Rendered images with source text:
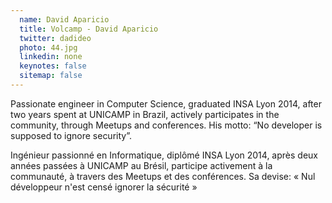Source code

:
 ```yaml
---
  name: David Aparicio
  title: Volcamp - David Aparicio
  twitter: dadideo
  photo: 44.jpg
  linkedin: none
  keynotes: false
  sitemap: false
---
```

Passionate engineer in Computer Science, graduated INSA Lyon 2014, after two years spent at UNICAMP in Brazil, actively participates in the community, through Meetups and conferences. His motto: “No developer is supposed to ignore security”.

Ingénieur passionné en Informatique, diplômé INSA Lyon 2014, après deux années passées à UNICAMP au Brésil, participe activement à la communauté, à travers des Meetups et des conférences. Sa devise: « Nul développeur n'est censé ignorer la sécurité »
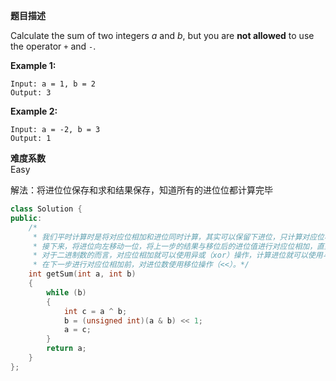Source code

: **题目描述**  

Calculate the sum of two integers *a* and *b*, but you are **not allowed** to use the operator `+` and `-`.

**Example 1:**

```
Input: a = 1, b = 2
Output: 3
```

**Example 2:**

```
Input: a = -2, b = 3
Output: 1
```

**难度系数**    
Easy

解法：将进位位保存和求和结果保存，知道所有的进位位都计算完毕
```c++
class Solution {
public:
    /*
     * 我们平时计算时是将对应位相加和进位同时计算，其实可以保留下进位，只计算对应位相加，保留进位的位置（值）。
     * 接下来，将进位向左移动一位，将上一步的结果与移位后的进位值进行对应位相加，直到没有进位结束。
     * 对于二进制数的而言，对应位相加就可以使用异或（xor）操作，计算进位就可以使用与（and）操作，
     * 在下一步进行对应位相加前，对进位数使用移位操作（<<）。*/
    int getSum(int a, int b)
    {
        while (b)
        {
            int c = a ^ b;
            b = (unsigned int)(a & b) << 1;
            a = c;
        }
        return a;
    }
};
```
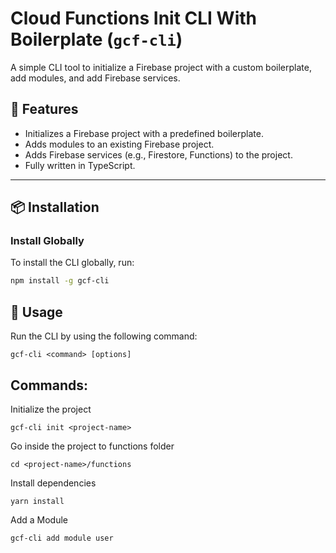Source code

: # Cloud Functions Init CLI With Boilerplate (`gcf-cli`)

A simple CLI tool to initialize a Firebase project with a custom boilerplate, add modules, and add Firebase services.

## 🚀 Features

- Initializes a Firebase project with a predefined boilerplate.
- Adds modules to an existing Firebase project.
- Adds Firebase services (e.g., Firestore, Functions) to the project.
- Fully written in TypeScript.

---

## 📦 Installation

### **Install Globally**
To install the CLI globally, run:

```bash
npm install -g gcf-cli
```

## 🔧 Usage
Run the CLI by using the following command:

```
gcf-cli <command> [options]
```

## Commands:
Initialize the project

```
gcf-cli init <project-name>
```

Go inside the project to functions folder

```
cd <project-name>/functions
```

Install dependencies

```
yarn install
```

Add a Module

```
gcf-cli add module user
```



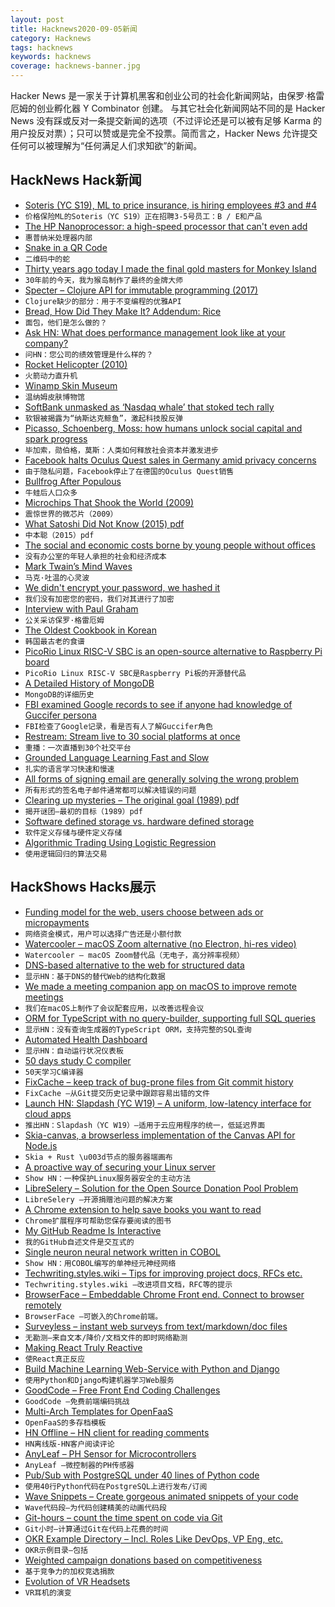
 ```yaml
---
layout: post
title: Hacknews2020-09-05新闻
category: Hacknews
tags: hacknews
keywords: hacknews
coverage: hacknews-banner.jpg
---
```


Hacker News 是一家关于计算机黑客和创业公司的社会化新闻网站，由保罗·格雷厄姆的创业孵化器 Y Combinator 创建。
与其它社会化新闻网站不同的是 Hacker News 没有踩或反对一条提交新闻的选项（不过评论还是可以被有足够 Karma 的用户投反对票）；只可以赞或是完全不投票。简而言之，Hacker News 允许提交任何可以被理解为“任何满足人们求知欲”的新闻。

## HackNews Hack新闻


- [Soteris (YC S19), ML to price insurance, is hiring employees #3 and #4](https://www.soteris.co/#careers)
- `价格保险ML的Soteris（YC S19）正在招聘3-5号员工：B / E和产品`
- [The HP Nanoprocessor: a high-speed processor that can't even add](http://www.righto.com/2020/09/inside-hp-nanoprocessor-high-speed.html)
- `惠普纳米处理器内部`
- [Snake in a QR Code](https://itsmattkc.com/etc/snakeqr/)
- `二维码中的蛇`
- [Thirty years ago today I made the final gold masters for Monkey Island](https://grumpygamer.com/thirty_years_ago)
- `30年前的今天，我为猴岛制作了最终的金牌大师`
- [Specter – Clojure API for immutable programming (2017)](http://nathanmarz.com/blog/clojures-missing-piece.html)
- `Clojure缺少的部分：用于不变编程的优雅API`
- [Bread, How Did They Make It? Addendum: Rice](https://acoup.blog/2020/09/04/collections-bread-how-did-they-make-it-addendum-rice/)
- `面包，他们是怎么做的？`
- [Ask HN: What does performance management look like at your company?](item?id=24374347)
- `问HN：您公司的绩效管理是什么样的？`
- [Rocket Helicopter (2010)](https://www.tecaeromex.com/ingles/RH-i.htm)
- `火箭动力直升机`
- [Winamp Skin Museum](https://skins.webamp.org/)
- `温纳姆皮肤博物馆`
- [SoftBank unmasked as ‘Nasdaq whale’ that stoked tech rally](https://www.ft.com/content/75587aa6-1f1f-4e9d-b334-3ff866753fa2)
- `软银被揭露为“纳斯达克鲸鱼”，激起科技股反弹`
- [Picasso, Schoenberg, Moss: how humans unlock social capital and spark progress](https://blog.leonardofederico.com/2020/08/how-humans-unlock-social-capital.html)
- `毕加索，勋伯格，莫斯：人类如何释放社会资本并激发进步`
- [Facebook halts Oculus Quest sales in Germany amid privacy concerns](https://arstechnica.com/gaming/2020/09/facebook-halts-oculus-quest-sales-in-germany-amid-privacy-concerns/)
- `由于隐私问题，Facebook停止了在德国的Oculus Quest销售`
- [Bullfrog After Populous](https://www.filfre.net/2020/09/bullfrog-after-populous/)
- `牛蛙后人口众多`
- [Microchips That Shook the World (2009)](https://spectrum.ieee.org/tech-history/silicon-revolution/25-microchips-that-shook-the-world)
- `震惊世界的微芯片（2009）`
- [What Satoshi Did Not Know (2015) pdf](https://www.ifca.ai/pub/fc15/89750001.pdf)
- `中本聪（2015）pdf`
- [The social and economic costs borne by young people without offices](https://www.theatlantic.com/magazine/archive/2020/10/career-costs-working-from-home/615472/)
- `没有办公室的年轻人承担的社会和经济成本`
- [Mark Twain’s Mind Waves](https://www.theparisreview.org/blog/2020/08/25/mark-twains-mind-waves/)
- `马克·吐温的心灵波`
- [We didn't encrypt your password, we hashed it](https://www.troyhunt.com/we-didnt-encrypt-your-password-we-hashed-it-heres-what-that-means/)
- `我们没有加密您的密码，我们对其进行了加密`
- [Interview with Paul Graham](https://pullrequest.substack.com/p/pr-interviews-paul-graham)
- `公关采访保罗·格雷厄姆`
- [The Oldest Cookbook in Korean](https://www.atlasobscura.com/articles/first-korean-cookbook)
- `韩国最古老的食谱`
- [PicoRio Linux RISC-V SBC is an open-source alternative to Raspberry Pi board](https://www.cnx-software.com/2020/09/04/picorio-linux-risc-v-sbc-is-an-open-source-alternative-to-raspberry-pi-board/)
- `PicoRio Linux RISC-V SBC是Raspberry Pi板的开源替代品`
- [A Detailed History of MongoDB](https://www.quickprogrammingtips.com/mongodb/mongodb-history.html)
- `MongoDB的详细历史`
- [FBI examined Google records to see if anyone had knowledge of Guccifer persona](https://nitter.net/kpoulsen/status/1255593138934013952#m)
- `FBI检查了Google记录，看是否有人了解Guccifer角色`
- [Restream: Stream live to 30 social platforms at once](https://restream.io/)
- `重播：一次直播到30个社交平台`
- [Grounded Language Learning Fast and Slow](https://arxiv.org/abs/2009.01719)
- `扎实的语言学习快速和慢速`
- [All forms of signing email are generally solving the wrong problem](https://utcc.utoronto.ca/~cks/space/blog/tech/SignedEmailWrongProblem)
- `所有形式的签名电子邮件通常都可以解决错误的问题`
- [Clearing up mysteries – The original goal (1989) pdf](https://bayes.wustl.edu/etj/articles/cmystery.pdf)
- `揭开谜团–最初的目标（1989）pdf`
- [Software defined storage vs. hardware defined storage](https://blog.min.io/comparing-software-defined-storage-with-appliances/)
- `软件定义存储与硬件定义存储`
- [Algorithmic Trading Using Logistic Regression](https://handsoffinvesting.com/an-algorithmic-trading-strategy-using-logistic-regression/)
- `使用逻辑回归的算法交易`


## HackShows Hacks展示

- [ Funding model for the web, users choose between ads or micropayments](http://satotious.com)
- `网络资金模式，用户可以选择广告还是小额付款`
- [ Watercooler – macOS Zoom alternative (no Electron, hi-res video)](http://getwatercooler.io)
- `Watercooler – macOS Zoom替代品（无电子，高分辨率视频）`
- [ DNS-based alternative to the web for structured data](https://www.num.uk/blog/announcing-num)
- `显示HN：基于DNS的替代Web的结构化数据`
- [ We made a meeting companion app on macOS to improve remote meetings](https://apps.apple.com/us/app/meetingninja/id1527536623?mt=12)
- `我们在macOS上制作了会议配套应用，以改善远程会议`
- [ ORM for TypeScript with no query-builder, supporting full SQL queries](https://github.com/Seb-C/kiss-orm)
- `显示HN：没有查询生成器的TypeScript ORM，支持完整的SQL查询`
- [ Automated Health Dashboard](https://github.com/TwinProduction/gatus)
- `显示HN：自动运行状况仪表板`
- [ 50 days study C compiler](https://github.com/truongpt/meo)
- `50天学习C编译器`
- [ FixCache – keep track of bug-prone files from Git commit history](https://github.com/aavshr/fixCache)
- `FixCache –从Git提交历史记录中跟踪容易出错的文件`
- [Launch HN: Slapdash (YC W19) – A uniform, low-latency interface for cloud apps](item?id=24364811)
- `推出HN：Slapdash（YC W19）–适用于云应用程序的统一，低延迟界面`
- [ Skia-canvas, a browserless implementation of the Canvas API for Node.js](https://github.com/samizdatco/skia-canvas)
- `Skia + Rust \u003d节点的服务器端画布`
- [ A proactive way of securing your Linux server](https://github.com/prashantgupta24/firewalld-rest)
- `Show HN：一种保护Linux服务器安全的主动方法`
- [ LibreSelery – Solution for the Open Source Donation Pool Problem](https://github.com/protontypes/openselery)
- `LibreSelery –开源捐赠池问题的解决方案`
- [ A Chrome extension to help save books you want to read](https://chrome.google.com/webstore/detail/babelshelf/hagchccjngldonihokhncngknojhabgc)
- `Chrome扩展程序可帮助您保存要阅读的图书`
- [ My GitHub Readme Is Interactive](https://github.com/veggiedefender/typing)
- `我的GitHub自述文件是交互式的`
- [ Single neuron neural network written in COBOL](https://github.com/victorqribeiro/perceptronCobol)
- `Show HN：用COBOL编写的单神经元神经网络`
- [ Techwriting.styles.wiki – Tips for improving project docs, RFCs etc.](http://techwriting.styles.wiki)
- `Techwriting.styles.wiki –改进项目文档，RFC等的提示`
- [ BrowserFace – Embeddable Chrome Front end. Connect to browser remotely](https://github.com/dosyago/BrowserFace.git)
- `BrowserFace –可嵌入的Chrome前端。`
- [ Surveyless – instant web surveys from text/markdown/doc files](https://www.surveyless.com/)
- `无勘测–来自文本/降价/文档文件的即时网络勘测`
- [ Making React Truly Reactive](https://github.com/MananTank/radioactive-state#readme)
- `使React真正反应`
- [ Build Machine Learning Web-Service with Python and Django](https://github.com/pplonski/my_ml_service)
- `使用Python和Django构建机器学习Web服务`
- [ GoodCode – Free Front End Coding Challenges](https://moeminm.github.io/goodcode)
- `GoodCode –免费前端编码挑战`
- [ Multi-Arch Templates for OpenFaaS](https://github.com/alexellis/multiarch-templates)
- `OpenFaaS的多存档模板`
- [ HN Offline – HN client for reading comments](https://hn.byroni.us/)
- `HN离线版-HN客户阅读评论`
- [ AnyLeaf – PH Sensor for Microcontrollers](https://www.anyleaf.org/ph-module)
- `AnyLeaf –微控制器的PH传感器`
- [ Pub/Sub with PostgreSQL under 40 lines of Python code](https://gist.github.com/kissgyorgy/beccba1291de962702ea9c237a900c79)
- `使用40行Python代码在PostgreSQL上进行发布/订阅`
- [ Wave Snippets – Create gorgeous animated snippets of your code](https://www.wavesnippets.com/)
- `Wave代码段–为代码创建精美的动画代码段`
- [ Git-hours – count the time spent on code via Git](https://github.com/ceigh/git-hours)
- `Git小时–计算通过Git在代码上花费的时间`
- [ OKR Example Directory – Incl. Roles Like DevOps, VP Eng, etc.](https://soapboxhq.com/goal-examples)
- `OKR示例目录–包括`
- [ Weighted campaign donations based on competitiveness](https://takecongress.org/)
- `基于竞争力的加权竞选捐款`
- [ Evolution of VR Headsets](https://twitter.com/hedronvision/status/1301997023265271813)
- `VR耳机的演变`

Instructions for the task >>
Every line in the data above that contains "Aparicio" needs to be copied.

Response >>
  name: David Aparicio
  title: Volcamp - David Aparicio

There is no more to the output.